Apparently, Ms Dugdale doesn’t think that Jeremy Corbyn can unite the party, that may be so, but if he wins again, it will be for the mutineers to fall into line, lest the party implode altogether. Nor it seems, does Ms Dugdale believe that Mr Corbyn can lead Labour into government. She may be right, but having been elected by such an overwhelming majority of party members last year, surely he deserved the chance to try at the next general election. After all, Ms Dugdale failed (all the sign were that she would fail, and then some) to lead Scottish Labour into government in this year’s Scottish election, yet she remains in position.


It is utterly bizarre that Ms Dugdale, who has thus far proven inept, ineffectual and insubstantial as Labour’s standard bearer in Scotland, feels she is in a position to call Mr Corbyn’s leadership into question. Surely she would do better to focus her efforts in putting her own house in order. Perhaps she blames Mr Corbyn for Scottish Labour’s diminished status at Holyrood, just as her production line politician colleagues at Westminster hold him solely responsible for Brexit. Of course, Farage, Gove and Johnson- The Three Brexiteers, had nothing to do with it. 


Kezia Dugdale has said that "We can’t pin our hopes on a leadership who speak only to the converted, rather than speaking to the country as a whole”, and she is right, but under her leadership, Scottish Labour isn’t even speaking to the converted, far less Scotland as a whole.

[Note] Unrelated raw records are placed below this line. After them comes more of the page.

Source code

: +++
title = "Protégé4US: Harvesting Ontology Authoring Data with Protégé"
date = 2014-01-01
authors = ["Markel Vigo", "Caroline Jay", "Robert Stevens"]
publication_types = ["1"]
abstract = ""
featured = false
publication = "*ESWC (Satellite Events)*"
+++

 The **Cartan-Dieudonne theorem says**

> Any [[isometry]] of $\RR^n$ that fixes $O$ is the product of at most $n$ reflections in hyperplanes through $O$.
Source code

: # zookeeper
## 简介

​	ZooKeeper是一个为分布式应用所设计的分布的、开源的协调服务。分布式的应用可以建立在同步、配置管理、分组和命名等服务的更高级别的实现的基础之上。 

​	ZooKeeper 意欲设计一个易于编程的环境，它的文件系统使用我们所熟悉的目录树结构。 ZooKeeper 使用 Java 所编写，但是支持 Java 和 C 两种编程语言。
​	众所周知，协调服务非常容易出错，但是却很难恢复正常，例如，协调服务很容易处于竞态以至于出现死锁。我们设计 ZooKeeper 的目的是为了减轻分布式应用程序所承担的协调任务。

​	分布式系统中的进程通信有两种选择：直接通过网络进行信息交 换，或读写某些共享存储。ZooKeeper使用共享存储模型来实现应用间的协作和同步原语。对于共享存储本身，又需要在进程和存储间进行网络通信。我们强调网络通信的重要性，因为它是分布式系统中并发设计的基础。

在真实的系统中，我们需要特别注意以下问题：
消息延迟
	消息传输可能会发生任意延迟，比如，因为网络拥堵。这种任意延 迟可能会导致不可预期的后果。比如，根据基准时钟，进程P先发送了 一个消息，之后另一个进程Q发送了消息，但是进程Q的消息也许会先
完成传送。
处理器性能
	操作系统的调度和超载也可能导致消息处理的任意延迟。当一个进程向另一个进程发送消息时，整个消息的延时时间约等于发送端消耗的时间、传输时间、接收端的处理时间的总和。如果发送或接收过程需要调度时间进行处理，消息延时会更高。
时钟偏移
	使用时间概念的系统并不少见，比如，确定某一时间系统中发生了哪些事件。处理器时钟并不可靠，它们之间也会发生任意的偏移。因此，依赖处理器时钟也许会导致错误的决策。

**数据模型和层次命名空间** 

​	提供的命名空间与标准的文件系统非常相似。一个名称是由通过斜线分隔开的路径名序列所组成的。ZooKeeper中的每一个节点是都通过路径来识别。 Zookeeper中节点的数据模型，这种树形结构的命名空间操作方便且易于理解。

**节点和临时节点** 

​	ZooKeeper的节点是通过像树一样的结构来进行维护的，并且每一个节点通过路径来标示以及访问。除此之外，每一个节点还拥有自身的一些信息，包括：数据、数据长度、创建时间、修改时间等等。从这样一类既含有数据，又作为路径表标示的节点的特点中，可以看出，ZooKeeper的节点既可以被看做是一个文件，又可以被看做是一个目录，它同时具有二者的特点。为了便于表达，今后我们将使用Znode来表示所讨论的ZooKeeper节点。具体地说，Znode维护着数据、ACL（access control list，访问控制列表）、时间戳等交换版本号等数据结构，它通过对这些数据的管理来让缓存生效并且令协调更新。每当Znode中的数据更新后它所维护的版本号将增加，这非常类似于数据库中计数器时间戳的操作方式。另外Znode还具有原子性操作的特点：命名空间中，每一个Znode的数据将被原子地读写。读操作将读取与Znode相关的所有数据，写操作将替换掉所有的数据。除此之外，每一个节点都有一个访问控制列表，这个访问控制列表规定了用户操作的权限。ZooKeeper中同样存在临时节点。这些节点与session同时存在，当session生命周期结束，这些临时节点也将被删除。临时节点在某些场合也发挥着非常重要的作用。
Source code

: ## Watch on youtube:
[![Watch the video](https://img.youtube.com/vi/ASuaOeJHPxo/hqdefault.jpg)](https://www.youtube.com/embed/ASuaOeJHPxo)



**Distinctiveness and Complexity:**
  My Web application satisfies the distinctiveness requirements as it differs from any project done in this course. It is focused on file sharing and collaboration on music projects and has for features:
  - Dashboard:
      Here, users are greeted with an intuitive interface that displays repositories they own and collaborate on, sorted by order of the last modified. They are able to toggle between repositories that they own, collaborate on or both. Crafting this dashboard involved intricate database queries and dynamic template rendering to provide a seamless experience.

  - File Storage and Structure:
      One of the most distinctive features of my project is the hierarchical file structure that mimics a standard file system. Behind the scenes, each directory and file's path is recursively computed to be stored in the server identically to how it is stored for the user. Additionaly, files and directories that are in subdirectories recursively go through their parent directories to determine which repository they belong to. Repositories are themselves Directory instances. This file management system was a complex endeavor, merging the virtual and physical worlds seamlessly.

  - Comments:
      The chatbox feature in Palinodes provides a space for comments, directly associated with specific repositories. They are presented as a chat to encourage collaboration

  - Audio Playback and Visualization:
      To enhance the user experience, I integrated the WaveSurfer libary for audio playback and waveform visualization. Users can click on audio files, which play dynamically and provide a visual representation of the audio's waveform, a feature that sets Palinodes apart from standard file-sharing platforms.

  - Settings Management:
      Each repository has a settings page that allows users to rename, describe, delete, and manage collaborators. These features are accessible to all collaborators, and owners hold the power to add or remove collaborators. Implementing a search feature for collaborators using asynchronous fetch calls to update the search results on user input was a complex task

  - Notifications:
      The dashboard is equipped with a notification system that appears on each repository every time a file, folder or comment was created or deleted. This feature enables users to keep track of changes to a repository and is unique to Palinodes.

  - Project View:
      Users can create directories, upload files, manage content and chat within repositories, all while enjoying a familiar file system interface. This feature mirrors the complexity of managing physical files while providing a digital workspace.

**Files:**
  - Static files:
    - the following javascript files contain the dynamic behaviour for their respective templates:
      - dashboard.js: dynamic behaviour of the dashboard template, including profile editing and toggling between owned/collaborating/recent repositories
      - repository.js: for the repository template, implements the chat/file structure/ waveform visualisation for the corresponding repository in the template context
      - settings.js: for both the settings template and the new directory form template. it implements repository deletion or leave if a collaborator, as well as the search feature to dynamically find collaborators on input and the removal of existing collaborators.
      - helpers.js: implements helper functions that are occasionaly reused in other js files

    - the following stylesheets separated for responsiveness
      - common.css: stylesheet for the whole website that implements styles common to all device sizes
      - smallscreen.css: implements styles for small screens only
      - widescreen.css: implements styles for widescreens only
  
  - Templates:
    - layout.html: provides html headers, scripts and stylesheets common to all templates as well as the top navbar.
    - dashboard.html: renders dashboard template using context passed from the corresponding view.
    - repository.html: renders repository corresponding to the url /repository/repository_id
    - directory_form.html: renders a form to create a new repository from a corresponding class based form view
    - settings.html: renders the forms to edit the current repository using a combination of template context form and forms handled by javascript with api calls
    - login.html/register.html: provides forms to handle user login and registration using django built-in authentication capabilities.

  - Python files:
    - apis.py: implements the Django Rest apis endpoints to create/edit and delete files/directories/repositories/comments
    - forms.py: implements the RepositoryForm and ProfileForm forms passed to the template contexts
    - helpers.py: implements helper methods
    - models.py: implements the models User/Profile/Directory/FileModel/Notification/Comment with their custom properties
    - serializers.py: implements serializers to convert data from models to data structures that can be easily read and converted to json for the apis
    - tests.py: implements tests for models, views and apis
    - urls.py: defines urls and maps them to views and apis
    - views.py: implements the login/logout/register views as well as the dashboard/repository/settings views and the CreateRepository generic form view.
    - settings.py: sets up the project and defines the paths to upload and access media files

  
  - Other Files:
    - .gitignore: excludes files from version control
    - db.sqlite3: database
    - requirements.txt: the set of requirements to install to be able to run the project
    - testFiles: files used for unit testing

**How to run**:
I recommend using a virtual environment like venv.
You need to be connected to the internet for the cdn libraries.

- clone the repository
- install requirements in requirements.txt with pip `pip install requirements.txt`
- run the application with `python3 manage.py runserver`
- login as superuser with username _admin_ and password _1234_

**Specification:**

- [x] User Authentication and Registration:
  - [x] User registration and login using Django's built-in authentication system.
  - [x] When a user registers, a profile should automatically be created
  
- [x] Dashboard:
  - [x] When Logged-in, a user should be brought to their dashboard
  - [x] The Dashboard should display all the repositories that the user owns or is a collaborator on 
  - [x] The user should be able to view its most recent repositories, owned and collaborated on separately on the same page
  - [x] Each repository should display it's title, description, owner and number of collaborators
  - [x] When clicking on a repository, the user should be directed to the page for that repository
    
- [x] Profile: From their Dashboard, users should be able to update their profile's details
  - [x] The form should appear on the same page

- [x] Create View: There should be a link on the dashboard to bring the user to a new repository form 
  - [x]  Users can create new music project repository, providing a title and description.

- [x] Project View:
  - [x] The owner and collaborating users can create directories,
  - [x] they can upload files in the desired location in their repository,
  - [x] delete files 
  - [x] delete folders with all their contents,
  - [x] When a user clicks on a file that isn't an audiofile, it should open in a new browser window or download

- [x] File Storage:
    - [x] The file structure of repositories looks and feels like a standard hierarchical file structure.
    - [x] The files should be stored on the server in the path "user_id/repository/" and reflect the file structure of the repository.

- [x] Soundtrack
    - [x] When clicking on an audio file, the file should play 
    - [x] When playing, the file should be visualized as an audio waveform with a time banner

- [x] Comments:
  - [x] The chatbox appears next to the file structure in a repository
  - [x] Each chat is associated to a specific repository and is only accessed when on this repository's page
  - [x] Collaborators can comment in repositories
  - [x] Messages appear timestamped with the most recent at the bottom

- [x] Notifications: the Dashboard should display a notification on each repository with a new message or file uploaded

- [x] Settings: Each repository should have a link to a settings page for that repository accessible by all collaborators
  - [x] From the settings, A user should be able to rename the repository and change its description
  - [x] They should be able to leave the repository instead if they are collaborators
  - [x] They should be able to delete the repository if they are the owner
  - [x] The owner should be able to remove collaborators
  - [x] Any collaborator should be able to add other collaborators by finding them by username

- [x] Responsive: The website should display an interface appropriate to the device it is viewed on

Ms Dugdale also said that “Owen understands that to have a chance of implementing Labour values, we need to win over some of those who didn’t vote for us at the last election.", as if that weren’t glaringly obvious.

If Kezia Dugdale seriously hopes to be First Minister after the next Scottish election, she will  have to win back all of those who abandoned Scottish Labour at the last election, as well as winning over all of those who deserted them in previous years.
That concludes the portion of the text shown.